What you will do ▸ In the entries below, find the line containing "Hence, good approximation", then copy it and every later line exactly, ending with the last line.

##### Task inputs #####

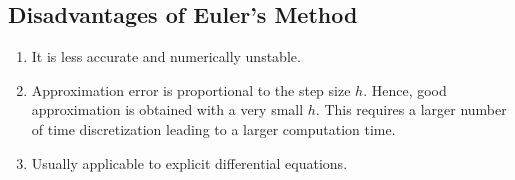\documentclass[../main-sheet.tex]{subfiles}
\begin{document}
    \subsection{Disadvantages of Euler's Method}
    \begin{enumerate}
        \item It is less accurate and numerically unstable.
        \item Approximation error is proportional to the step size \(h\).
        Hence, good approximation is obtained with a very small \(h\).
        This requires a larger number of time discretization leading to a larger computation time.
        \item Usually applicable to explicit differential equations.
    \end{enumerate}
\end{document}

#####

Answer to this problem ▸
        Hence, good approximation is obtained with a very small \(h\).
        This requires a larger number of time discretization leading to a larger computation time.
        \item Usually applicable to explicit differential equations.
    \end{enumerate}
\end{document}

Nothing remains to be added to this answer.